Operational and Financial Results
Azitra reported 3Q:24 results in a press release and Form 10-Q filing with the SEC on November 12th. For the third quarter of 2024 ending September 30, 2024 and versus the prior year’s comparable period, revenues of $0 were reported compared with $311,000 in the prior year. Net loss for the quarter totaled ($1.0) million or ($0.17) per share. Operational expenses rose 47% as increases in both research and development (R&D) expenses and general and administrative (G&A) expenses were recognized. Below, we summarize financial results for the three-month period ended September 30, 2024, compared to the same prior year period:
- Revenues were $0, compared to $311,000 with amounts in the prior periods related to the Bayer joint development agreement (JDA);
- Research and development expenses totaled $1.0 million, up from $0.5 million with the increase attributable to moving ATR-12 into the clinic and the use of clinical consultants in the most recent period. Greater spending was also due to moving the ATR-04 program forward and higher salaries and benefits partially offset by lower other costs;
- General & Administrative expenses were $1.9 million, up from $1.8 million due to greater public company costs, salaries and benefits in part related to the hiring of the Chief Financial Officer, public relations costs partially offset by lower financing costs and legal expenses;
- Net interest income was $44,000 compared to net interest expense of ($76,000);
- Other income was $1.9 million due to an increase in fair value of warrants related to a stock price decline partially offset by a loss on issuance of common stock;
- Net loss was ($1.0) million vs. ($1.9) million or ($0.17) and ($4.82) per share respectively;
As of September 30, 2024, cash totaled $7.6 million. This amount compares to the $1.8 million balance in cash held at the end of 2023. No debt was held on the balance sheet. For the first nine months of the year, cash burn was ($7.9) million versus ($5.1) million for the same nine-month period in 2023. Cash from financing was $13.3 million representing the gross $5 million raise in February and the gross $10 million raise in July.
ATR-12 Clinical Trials
Azitra received investigational new drug (IND) clearance for its treatment of Netherton Syndrome, ATR-12 in January 2023. The company has since launched a Phase Ib clinical trial under the identifier NCT06137157 and expects to enroll 12 patients. Primary endpoints will examine safety and tolerability while secondary and exploratory endpoints will assess efficacy signals and biomarkers. ATR-12 will be topically administered using twice-daily treatment. A clinical site at Yale University has been established and other sites including one at Stanford are being sought.

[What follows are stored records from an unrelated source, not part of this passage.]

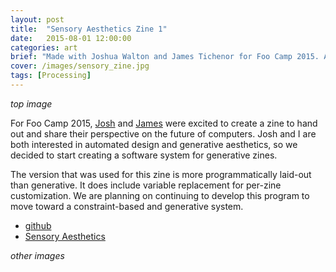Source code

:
 ```yaml
---
layout: post
title:  "Sensory Aesthetics Zine 1"
date:   2015-08-01 12:00:00
categories: art
brief: "Made with Joshua Walton and James Tichenor for Foo Camp 2015. A zine discussiing sensing and our relationship to computers. The zine was laid out programmatically using custom software that Josh and I wrote."
cover: /images/sensory_zine.jpg
tags: [Processing]
---
```

_top image_

For Foo Camp 2015, [Josh](https://twitter.com/brunchstorm) and [James](https://twitter.com/jamestichenor) were excited to create a zine to hand out and share their perspective on the future of computers. Josh and I are both interested in automated design and generative aesthetics, so we decided to start creating a software system for generative zines.

The version that was used for this zine is more programmatically laid-out than generative. It does include variable replacement for per-zine customization. We are planning on continuing to develop this program to move toward a constraint-based and generative system.

* [github](https://github.com/adenine/sensory-aesthetics-zine-01/)
* [Sensory Aesthetics](http://sensory.cc)

_other images_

The study will apply ATR-12 to lesions on one side of a subject’s body and apply the vehicle to the other. Application of ATR-12 and the vehicle will be performed twice daily for two weeks. Patients will be randomized to receive ATR-12 on either the right or left side. Initially, the FDA requires that patients be dosed one at a time and sequentially to provide an initial safety profile before allowing parallel enrollment. We anticipate that this will be required for the first two or three patients to provide enough data to support parallel enrollment when the FDA feels comfortable. Another hurdle to rapid enrollment has been the difficulty of scheduling families to come to the Yale site for two weeks with the young patients for treatment. Azitra is planning to open another site at Stanford which should help overcome this hurdle. One of the positive features of the Netherton community is that there are patient registries and constant communication among patients and their caregivers which should engender interest in a sufficient population to easily enroll 12 patients for this trial.

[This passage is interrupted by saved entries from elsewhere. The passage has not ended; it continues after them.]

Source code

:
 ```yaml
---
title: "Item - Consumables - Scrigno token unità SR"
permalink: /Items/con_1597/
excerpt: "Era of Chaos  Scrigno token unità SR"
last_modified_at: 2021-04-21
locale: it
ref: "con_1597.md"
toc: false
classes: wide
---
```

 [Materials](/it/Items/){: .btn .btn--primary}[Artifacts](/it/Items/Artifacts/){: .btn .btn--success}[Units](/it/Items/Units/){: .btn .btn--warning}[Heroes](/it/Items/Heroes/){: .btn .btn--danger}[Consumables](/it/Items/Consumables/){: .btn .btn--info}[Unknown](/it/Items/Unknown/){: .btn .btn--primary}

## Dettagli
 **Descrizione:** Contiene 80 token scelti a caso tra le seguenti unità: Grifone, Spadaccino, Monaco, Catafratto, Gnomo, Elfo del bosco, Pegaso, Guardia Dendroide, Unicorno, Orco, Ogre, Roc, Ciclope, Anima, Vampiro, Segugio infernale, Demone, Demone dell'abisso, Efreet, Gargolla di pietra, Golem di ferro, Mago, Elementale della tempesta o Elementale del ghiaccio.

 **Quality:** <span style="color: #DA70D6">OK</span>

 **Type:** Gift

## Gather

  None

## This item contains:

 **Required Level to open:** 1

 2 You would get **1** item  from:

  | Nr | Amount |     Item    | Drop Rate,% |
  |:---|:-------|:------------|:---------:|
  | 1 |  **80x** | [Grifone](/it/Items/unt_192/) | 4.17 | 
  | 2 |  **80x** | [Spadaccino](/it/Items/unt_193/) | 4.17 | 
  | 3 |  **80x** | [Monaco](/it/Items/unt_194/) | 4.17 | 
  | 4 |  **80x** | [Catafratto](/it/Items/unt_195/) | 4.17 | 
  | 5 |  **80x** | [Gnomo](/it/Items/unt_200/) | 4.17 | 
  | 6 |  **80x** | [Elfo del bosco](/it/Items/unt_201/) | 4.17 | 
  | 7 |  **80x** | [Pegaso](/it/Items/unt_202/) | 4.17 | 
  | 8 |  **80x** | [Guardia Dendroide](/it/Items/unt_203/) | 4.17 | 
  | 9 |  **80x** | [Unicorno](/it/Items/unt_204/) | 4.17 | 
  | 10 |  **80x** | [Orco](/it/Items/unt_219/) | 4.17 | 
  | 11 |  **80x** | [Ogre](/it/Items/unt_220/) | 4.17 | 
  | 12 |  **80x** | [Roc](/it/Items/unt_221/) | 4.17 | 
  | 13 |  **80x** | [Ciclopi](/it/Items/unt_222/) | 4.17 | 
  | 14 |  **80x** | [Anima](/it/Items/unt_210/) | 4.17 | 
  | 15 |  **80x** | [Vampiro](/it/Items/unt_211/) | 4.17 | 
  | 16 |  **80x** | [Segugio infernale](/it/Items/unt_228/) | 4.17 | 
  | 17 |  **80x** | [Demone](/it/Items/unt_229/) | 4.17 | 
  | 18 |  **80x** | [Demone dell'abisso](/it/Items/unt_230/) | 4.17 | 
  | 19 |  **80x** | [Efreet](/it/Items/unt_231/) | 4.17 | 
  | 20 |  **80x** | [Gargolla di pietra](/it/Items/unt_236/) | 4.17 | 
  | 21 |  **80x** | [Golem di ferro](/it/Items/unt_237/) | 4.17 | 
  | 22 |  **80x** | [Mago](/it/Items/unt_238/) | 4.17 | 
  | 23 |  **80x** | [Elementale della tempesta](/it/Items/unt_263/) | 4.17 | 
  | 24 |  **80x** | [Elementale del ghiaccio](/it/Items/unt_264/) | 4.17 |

The primary endpoint is adverse events at 84 days as well as quantifying or qualifying incidence, severity, seriousness and relatedness. Secondary endpoints include investigators’ and patients’ global assessment of severity, concentration of recombinant human lymphoepithelial Kazal-type related inhibitor (rhLEKTI) in the plasma and on the skin following topical application. Biomarkers will be evaluated including KLK5, KLK7, IL-36, TARC/CCL17, trypsin-like activity and chymotrypsin-like activity.
The ongoing Phase I study for ATR-12 may evolve into a proof-of-concept trial that could enroll up to 20 patients including those in the Phase I portion. If supportive, the Phase II could lead to a larger pivotal trial acceptable to the FDA for BLA submission and approval.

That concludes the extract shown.